Consider a hypothetically proposed two-arm study of 250 patients, with an average block size of 4. The N/4B rule would suggest 15 or 16 strata – but this would give an average of only 16 patients/stratum which is too low for Kernan et al's (1999) second criterion. To obtain an average of 56 patients per stratum a block size of 14 would be needed, but this is an excessive block size for a two-arm trial and would indicate only 4 strata at most. For a variable like tumour stage four strata could be entirely accounted for by only one prognostic variable and so is too restrictive.

By contrast suppose m is set at about 10 based on the ‘10 observations/variable’ rule.
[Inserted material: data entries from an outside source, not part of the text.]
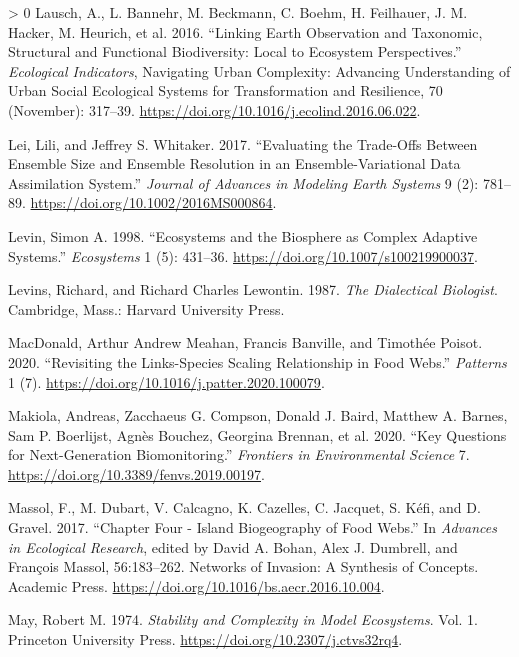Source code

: \documentclass[11pt]{article}
\newlength{\cslhangindent}
\newenvironment{CSLReferences}[3] %
 {%
  \setlength{\parindent}{0pt}
  \ifodd #1 \everypar{\setlength{\hangindent}{\cslhangindent}}\ignorespaces\fi
  \ifnum #2 > 0
  \setlength{\parskip}{#2\baselineskip}
  \fi
 }%
 {}
\begin{document}
\begin{CSLReferences}{1}{0}
\leavevmode\hypertarget{ref-Lausch2016LinEar}{}%
Lausch, A., L. Bannehr, M. Beckmann, C. Boehm, H. Feilhauer, J. M.
Hacker, M. Heurich, et al. 2016. {``Linking Earth Observation and
Taxonomic, Structural and Functional Biodiversity: Local to Ecosystem
Perspectives.''} \emph{Ecological Indicators}, Navigating Urban
Complexity: Advancing Understanding of Urban Social Ecological Systems
for Transformation and Resilience, 70 (November): 317--39.
\url{https://doi.org/10.1016/j.ecolind.2016.06.022}.

\leavevmode\hypertarget{ref-Lei2017EvaTra}{}%
Lei, Lili, and Jeffrey S. Whitaker. 2017. {``Evaluating the Trade-Offs
Between Ensemble Size and Ensemble Resolution in an Ensemble-Variational
Data Assimilation System.''} \emph{Journal of Advances in Modeling Earth
Systems} 9 (2): 781--89. \url{https://doi.org/10.1002/2016MS000864}.

\leavevmode\hypertarget{ref-Levin1998EcoBio}{}%
Levin, Simon A. 1998. {``Ecosystems and the Biosphere as Complex
Adaptive Systems.''} \emph{Ecosystems} 1 (5): 431--36.
\url{https://doi.org/10.1007/s100219900037}.

\leavevmode\hypertarget{ref-Levins1987DiaBio}{}%
Levins, Richard, and Richard Charles Lewontin. 1987. \emph{The
Dialectical Biologist}. Cambridge, Mass.: Harvard University Press.

\leavevmode\hypertarget{ref-MacDonald2020RevLin}{}%
MacDonald, Arthur Andrew Meahan, Francis Banville, and Timothée Poisot.
2020. {``Revisiting the Links-Species Scaling Relationship in Food
Webs.''} \emph{Patterns} 1 (7).
\url{https://doi.org/10.1016/j.patter.2020.100079}.

\leavevmode\hypertarget{ref-Makiola2020KeyQue}{}%
Makiola, Andreas, Zacchaeus G. Compson, Donald J. Baird, Matthew A.
Barnes, Sam P. Boerlijst, Agnès Bouchez, Georgina Brennan, et al. 2020.
{``Key Questions for Next-Generation Biomonitoring.''} \emph{Frontiers
in Environmental Science} 7.
\url{https://doi.org/10.3389/fenvs.2019.00197}.

\leavevmode\hypertarget{ref-Massol2017ChaFou}{}%
Massol, F., M. Dubart, V. Calcagno, K. Cazelles, C. Jacquet, S. Kéfi,
and D. Gravel. 2017. {``Chapter Four - Island Biogeography of Food
Webs.''} In \emph{Advances in Ecological Research}, edited by David A.
Bohan, Alex J. Dumbrell, and François Massol, 56:183--262. Networks of
Invasion: A Synthesis of Concepts. Academic Press.
\url{https://doi.org/10.1016/bs.aecr.2016.10.004}.

\leavevmode\hypertarget{ref-May1974StaCom}{}%
May, Robert M. 1974. \emph{Stability and Complexity in Model
Ecosystems}. Vol. 1. Princeton University Press.
\url{https://doi.org/10.2307/j.ctvs32rq4}.


\end{CSLReferences}
\end{document}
Note that while m may be a multiple of the smallest block size the proposed rule does not presuppose that allocation employs permuted blocks. With a 1% risk of a value smaller than m, a minimum of 10 per stratum would permit 13 strata. Given a block size of 4 and expecting all to be filled, m=12 would correspond to three average size blocks and indicate no more than about 11 strata.
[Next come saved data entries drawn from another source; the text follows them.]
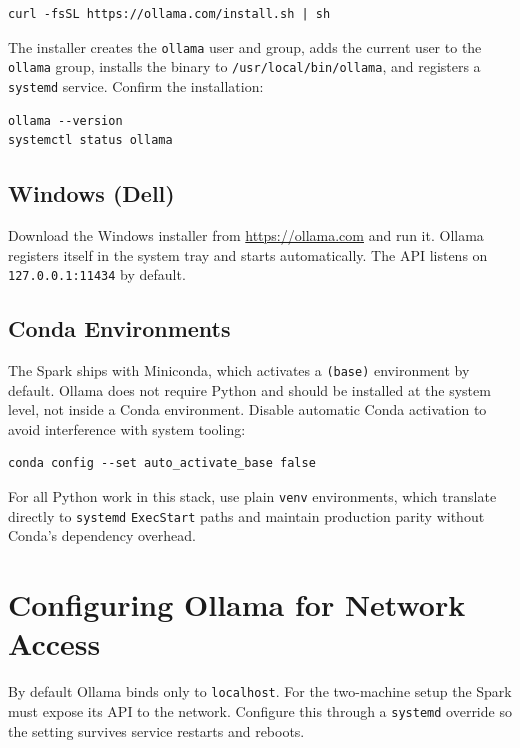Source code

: \begin{lstlisting}[style=bashstyle, caption={Install Ollama on Ubuntu}]
curl -fsSL https://ollama.com/install.sh | sh
\end{lstlisting}

The installer creates the \texttt{ollama} user and group, adds the
current user to the \texttt{ollama} group, installs the binary to
\texttt{/usr/local/bin/ollama}, and registers a \texttt{systemd} service.
Confirm the installation:

\begin{lstlisting}[style=bashstyle]
ollama --version
systemctl status ollama
\end{lstlisting}

\subsection{Windows (Dell)}

Download the Windows installer from \url{https://ollama.com} and run it.
Ollama registers itself in the system tray and starts automatically. The
API listens on \texttt{127.0.0.1:11434} by default.

\subsection{Conda Environments}

The Spark ships with Miniconda, which activates a \texttt{(base)}
environment by default. Ollama does not require Python and should be
installed at the system level, not inside a Conda environment. Disable
automatic Conda activation to avoid interference with system tooling:

\begin{lstlisting}[style=bashstyle]
conda config --set auto_activate_base false
\end{lstlisting}

For all Python work in this stack, use plain \texttt{venv} environments,
which translate directly to \texttt{systemd} \texttt{ExecStart} paths
and maintain production parity without Conda's dependency overhead.

\section{Configuring Ollama for Network Access}
\label{sec:network-config}

By default Ollama binds only to \texttt{localhost}. For the two-machine
setup the Spark must expose its API to the network. Configure this
through a \texttt{systemd} override so the setting survives service
restarts and reboots.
Suppose, however, that the 250 patients was the overall sample size for a hazard ratio of 0.65 with a 5% two-sided significance at 80% power. The required number of events would be 170 (a maturity of follow-up of 68%) and 99% confidence for at least 10 events would permit only nine strata. Clearly the rule should not be too rigidly interpreted: if the rule gives a limit of 11 strata but 12 strata are defined, then 12 would be chosen.

Conclusion

An advantage of the proposed method over those proposed by Hallstrom and Davis (1988) or Kernan et al (1999) is that it is not necessary to assume a particular block size. All that is required is the minimum tolerable number in a stratum and the risk of this occurring. This makes the rule applicable for those employing minimisation or urn randomisation methods as well as permuted block randomisation. A second advantage is that the focus is not the average number per stratum, but the distribution of numbers of patients across strata, with emphasis on the smallest value that is acceptable.

A Poisson distribution was assumed here for reasons of parsimony and prior ignorance. In reality of course it may be not be a good fit to the true distribution of frequencies in the strata. However, even if the marginal distribution is available from routine data sources or other publications, the joint distribution of prognostic factors is unlikely to be known. Even if a unit has previously carried out a trial on the same condition the required information may not be to hand because of variations in trial design because of advances in knowledge and variations in eligibility criteria. Nevertheless if even a rough estimate of the joint distribution of proposed strata does happen to be available, then simulation could be used instead of a Poisson assumption.

Once the formula proposed has been applied, a list of known prognostic factors may be drawn up in descending order of importance, with the corresponding numbers of levels. Often there is insufficient evidence as to the strength of the association with outcome, but in this respect the UICC publication ‘prognostic factors in cancer’ (Gospodarowicz et al, 2006) is a valuable tool for cancer researchers at least, that categorises prognostic factors as ‘essential’, ‘additional’ and ‘new/promising’. Once the cumulative product of the number of levels just reaches or slightly exceeds the recommended number of strata, the selection process can stop. For the purposes of defining the number of stratification variables it is probably better to ignore centre, unless there are only a few and the variation in outcome between them is comparable to that found with a prognostic factor such as tumour stage. Arguably such variation could be reduced by careful selection of centres. In addition, use should be made of standardised protocols and central review to improve inter-observer variation for variables that are known to have prognostic value, but which have high levels of misclassification, such as tumour grade (Bueno-de-Mesquita et al, 2010).

By rationing the number of proposed strata we can impose a more considered choice on both the number of stratification variables and the number of levels of each (Choi et al, 1995). No approach can be universally satisfactory but the proposed method is both adaptable and based on transparent principles. It should be a useful tool in planning RCTs.